Return each line of the listing in which the word "layers" appears.

----- Given records

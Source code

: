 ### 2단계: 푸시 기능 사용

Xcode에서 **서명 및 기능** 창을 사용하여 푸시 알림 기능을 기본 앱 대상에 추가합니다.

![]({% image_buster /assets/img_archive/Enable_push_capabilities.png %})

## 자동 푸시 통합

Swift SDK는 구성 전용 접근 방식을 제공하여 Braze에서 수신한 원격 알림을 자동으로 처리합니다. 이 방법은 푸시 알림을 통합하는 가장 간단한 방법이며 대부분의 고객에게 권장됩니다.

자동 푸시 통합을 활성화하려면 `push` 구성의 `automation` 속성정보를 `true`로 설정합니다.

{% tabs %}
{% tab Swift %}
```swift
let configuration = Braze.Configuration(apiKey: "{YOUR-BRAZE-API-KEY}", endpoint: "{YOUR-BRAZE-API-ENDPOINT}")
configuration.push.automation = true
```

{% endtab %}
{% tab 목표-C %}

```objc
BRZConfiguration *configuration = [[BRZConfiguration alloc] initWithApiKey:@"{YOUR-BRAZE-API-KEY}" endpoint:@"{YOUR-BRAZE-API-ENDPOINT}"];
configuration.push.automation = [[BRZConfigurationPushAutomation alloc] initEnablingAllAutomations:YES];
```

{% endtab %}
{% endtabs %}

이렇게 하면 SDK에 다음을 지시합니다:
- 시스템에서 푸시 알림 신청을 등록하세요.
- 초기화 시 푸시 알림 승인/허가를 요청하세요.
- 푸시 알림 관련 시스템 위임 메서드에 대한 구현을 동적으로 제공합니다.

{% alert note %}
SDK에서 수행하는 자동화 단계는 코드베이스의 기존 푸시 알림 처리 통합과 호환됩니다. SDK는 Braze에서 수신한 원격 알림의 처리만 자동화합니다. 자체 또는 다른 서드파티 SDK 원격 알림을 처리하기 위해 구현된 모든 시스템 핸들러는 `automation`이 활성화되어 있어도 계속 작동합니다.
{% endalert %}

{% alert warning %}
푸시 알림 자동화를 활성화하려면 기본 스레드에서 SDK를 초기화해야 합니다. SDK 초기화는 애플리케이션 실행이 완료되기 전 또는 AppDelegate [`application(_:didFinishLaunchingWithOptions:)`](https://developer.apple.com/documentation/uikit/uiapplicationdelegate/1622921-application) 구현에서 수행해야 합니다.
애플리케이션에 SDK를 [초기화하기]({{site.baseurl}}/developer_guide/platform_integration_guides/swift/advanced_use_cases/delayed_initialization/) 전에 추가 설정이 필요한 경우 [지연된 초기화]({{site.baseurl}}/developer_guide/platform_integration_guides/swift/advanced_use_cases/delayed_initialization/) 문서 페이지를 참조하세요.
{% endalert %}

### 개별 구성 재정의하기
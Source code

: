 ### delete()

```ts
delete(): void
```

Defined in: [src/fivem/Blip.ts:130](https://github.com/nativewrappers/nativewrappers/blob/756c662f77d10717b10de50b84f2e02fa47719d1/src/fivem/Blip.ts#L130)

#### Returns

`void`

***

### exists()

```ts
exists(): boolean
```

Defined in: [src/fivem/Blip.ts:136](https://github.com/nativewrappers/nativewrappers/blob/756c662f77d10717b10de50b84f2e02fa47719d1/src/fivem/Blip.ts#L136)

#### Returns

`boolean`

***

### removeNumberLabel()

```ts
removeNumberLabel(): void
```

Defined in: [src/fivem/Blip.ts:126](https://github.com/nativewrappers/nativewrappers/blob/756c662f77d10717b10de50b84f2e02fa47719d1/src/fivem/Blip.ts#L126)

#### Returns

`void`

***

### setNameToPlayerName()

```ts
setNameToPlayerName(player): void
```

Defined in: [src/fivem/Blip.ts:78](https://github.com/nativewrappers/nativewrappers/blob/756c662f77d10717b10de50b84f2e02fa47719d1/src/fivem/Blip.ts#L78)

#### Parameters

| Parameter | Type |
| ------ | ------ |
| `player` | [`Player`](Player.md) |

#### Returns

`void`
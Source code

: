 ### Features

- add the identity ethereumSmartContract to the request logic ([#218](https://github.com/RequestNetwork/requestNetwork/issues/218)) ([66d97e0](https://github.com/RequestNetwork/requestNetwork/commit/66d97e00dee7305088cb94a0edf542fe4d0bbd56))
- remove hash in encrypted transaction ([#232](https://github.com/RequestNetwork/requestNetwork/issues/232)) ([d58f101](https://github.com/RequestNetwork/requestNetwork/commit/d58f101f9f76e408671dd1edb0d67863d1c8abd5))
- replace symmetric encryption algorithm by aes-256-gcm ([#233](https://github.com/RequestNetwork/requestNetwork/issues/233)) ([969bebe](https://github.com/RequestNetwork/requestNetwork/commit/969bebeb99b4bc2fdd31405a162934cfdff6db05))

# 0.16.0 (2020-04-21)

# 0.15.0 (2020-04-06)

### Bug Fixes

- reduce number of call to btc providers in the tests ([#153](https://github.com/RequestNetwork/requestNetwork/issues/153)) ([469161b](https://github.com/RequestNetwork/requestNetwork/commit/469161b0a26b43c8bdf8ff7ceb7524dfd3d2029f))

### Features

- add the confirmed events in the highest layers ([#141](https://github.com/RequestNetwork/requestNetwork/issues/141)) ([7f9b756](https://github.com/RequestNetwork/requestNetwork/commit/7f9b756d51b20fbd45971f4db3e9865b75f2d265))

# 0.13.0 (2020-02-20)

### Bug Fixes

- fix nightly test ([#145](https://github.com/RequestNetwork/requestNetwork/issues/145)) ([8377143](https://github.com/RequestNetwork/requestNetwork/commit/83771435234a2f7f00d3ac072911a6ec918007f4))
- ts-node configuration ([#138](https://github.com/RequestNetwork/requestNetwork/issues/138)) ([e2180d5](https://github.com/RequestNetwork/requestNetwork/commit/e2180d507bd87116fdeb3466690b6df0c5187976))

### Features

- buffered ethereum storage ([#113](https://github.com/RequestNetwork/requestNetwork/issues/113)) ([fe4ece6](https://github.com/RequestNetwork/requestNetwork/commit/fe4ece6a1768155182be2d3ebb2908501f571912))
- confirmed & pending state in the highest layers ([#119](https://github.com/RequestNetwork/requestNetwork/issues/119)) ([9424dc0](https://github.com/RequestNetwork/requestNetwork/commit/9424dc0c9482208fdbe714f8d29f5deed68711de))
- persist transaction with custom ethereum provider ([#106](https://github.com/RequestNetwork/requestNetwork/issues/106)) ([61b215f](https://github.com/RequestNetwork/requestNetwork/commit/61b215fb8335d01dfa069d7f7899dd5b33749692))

----------

* Result of the exercise:
- add the confirmed events in the highest layers ([#141](https://github.com/RequestNetwork/requestNetwork/issues/141)) ([7f9b756](https://github.com/RequestNetwork/requestNetwork/commit/7f9b756d51b20fbd45971f4db3e9865b75f2d265))
- confirmed & pending state in the highest layers ([#119](https://github.com/RequestNetwork/requestNetwork/issues/119)) ([9424dc0](https://github.com/RequestNetwork/requestNetwork/commit/9424dc0c9482208fdbe714f8d29f5deed68711de))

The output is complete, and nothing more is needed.